Task instructions -
Show every line in the records below that contains the word "Original".

** Data for processing follows **

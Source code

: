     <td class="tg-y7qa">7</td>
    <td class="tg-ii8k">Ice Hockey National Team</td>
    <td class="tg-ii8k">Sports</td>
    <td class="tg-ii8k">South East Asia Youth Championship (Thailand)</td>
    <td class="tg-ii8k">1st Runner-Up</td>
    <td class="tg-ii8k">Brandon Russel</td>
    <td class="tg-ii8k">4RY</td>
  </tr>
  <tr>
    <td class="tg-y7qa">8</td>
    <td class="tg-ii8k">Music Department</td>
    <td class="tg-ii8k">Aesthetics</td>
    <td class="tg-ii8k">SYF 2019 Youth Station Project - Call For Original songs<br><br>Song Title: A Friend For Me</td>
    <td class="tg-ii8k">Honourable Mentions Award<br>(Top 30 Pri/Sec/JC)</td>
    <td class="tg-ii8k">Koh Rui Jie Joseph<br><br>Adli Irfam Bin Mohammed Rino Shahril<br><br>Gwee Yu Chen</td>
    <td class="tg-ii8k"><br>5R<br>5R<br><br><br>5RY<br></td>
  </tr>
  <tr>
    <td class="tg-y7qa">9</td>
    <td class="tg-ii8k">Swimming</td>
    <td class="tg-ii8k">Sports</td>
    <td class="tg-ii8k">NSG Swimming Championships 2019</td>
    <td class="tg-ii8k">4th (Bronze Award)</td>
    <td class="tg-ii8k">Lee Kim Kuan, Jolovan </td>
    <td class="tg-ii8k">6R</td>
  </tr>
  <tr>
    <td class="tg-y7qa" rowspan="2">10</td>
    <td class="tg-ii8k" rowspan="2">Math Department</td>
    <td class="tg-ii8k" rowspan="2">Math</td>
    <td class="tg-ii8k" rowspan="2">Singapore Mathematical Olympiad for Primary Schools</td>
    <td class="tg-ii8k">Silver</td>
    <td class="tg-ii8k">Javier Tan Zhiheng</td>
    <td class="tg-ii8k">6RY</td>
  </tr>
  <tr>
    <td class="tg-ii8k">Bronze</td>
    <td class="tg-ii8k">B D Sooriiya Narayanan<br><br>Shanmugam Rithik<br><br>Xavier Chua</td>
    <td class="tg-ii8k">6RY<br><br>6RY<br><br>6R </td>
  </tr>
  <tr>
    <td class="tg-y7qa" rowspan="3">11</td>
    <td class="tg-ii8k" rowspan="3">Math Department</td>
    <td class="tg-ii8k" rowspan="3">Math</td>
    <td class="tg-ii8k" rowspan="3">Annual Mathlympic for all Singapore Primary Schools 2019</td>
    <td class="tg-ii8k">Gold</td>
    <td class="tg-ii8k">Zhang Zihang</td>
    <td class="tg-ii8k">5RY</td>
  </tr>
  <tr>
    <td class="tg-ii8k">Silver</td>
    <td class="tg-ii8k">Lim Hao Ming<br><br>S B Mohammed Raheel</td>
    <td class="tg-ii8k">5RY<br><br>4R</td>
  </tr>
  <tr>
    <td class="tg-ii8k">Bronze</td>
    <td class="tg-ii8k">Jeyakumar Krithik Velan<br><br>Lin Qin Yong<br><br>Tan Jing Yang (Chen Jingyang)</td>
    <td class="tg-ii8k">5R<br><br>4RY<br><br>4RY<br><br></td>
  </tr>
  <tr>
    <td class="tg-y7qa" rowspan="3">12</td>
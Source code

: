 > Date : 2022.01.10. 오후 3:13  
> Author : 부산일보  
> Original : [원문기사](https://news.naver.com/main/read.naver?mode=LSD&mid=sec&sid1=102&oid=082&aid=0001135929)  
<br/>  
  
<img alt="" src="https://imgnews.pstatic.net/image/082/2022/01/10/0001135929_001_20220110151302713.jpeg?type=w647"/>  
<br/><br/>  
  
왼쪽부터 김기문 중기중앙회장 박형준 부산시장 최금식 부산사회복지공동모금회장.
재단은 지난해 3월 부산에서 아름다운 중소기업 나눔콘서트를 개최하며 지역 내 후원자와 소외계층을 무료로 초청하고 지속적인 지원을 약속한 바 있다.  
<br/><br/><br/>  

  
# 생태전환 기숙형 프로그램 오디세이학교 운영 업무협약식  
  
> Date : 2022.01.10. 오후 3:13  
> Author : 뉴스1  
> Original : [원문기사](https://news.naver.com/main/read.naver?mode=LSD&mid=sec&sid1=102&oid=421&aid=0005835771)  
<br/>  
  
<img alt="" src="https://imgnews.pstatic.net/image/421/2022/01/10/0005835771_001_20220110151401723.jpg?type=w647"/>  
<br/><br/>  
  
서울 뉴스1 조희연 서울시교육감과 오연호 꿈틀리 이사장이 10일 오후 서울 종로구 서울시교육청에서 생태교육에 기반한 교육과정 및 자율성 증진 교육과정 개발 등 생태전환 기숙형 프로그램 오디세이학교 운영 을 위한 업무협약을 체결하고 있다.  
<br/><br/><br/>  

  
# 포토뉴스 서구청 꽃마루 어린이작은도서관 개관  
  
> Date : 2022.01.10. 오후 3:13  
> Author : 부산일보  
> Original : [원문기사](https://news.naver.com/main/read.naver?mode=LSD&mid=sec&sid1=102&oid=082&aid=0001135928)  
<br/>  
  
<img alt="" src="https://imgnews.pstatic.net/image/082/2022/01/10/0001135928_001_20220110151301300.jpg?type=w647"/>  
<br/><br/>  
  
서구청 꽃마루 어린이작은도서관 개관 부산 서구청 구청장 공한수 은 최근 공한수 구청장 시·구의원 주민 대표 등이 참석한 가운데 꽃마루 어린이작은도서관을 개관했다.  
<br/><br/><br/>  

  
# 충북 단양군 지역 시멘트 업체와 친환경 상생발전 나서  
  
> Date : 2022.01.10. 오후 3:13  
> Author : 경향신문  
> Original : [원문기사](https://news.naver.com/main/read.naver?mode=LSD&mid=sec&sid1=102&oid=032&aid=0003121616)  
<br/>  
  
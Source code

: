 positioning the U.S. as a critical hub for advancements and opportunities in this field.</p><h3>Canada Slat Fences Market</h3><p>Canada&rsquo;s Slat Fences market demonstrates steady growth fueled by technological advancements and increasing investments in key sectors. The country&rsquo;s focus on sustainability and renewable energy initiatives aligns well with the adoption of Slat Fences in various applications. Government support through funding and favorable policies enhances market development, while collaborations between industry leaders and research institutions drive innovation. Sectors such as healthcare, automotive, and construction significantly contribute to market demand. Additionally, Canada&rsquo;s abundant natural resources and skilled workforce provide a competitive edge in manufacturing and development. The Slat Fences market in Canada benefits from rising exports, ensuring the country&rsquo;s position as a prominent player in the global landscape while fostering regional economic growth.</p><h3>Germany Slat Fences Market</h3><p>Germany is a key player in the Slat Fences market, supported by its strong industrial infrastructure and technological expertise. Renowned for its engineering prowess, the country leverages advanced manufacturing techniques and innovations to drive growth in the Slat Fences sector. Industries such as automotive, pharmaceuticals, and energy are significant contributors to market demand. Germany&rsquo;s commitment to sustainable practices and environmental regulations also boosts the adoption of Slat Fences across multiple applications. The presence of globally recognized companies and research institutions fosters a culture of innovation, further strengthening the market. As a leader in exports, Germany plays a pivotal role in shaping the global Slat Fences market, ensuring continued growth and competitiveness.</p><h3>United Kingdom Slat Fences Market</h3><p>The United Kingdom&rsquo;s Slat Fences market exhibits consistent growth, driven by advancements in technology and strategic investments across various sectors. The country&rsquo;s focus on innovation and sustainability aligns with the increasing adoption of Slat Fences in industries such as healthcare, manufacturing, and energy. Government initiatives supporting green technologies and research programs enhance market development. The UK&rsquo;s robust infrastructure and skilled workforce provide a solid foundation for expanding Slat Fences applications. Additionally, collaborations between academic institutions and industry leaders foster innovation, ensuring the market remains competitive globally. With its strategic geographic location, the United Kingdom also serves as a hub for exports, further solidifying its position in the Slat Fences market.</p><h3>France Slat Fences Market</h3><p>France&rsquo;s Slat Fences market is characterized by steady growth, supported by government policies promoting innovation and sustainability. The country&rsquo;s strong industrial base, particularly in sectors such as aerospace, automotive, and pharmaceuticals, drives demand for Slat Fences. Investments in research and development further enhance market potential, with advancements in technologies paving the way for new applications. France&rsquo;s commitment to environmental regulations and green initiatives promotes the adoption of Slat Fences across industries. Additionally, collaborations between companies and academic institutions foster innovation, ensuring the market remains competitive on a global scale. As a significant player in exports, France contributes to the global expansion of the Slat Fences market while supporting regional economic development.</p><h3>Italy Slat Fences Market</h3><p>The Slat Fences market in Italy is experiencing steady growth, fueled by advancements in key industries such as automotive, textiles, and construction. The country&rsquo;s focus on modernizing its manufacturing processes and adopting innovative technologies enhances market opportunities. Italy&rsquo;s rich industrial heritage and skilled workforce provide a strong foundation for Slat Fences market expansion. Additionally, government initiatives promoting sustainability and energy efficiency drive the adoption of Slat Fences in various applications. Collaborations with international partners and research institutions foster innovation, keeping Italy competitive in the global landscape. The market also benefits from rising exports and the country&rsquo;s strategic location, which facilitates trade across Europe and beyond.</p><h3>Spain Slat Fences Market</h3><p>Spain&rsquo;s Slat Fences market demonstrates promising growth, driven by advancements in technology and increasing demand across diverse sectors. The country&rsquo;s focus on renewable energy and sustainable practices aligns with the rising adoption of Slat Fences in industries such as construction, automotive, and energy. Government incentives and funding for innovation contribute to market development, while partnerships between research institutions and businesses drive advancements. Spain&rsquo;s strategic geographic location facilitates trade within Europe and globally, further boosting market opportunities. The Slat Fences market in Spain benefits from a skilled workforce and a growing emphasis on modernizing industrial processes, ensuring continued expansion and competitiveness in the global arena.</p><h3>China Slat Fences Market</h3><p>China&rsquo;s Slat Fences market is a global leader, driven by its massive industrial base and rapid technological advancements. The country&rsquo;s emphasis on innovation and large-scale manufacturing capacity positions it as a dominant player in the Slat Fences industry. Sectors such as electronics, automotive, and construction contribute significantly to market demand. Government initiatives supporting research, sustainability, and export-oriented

** End of Data for processing **

Answer to this task -
    <td class="tg-ii8k">SYF 2019 Youth Station Project - Call For Original songs<br><br>Song Title: A Friend For Me</td>
> Original : [원문기사](https://news.naver.com/main/read.naver?mode=LSD&mid=sec&sid1=102&oid=082&aid=0001135929)  
> Original : [원문기사](https://news.naver.com/main/read.naver?mode=LSD&mid=sec&sid1=102&oid=421&aid=0005835771)  
> Original : [원문기사](https://news.naver.com/main/read.naver?mode=LSD&mid=sec&sid1=102&oid=082&aid=0001135928)  
> Original : [원문기사](https://news.naver.com/main/read.naver?mode=LSD&mid=sec&sid1=102&oid=032&aid=0003121616)  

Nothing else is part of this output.